He's got a miter slot tuning video that's great. I barely remember my dad doing that years ago but I had long forgotten about it until i saw it on Toms site last night.

I'll be exploreing his site more this weekend.


----------



## HorizontalMike (Jun 3, 2010)

My only TS kick-back came when trying to rip 3/8in X 1/4in stock for window pane retainers. I was trying to rip from TOO small of a base piece of stock (maybe 1in to 1 1/2in wide). Had the riving knife on, but the piece was smaller than my fence mounted Board Buddies could reach to hold down. I was using two push blocks, each about 12-18in in length. POW, and I found my small piece of stock ~30ft behind me out in the driveway (had the door up at the time).

Got a minor scrape at the base of my left hand and no damage to my right, but BOTH push blocks were knocked out of my hands. It was like an explosion and I stood there for several seconds, trying to process what had just happened.

Next time I need to rip strips that small, I will either use a really wide piece to rip from on the TS, or better yet, use the BS instead!


----------



## grandpaj (Jan 20, 2008)

Thanks Roger
Like I said I was not sure where to place the video. For a push stick I use 1/2 or 3/4 inch dowell rod 1/2 inch with rubber crutch tips on the end


----------



## xwingace (Apr 25, 2011)

Wow… I've been putting off getting a new table saw, but now I think I have to! That was scary!


----------



## NBeener (Sep 16, 2009)

I haven't (yet) had a TS kickback, but … on my router table … once.

I think the shop wall is probably 25- 30' away from the router table, but the piece hit that wall, and shattered.

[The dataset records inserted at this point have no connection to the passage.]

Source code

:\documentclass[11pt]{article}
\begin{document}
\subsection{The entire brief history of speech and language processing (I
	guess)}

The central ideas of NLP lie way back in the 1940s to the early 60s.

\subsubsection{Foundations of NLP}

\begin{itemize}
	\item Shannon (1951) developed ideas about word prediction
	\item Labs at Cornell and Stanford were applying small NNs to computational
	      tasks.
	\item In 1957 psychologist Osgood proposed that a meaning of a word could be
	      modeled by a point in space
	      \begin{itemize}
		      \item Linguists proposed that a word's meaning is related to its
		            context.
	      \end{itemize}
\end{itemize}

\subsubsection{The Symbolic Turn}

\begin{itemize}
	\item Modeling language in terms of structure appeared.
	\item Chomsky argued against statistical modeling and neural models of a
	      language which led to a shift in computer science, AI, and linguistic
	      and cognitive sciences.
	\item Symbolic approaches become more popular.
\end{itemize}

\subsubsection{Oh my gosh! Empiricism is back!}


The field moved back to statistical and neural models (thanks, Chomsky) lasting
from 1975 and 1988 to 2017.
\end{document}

It had THAT much force behind it.

Respect.


----------



## SisQMark (Apr 13, 2011)

A very eye opening video. Thanks for the reminder in safety we should all be following. Unfortunately with my table saw, it's an old P.O. junk. The thing is falling apart. I have it mounted to a table (it's a small old delta table top model). When I acquired it, it had no guards at all. I have to make it work because it's all I have. I want to get a new one but can't afford it. I'm disabled and have very limited income. I've been eyeballing the new De Walt table saw. Some day I'll get it! For now I guess I'm still a idiot. No accident as of yet. Thank god for that. Maybe cause I do respect it. Thanks for the video Roger, my eyes are open even farther now!


----------



## MoPower (Feb 6, 2009)

SisQ keep saving your money and when you are ready look on ebay, I see unisaws in excellent condition on there all the time for $500- $1000. There are always couple listed in California in that price range.


----------



## reggiek (Jun 12, 2009)

The biggest cause of kickbacks…etc….is losing concentration. Every time I get distracted…or am not paying attention directly to what I am doing….bam….something goes wrong….and that split second or so it takes to get your concentration back on the piece is too long as things are already headed for disaster.

I have seen that video before….but always good to refresh your mind on how dangerous things can be if you are not totally invested in what your are doing at the moment. Never turn away while operating a piece of machinery….plan a cut all the way through and keep everything you need (like a push stick) at hand or in plain view so that you do not have to look away to get it.

I make sure I am able to give my full attention to what I am doing…if I can't…time to take a break or to do something else. I also train myself to let go of something that gets out of control….better to lose a piece of wood (even a very nice one)...than a finger, hand or other appendage. So far, I do not know exactly how many disasters I have avoided this way, but I believe the number is very large (better to have this then to know how many by the wounds that are healing).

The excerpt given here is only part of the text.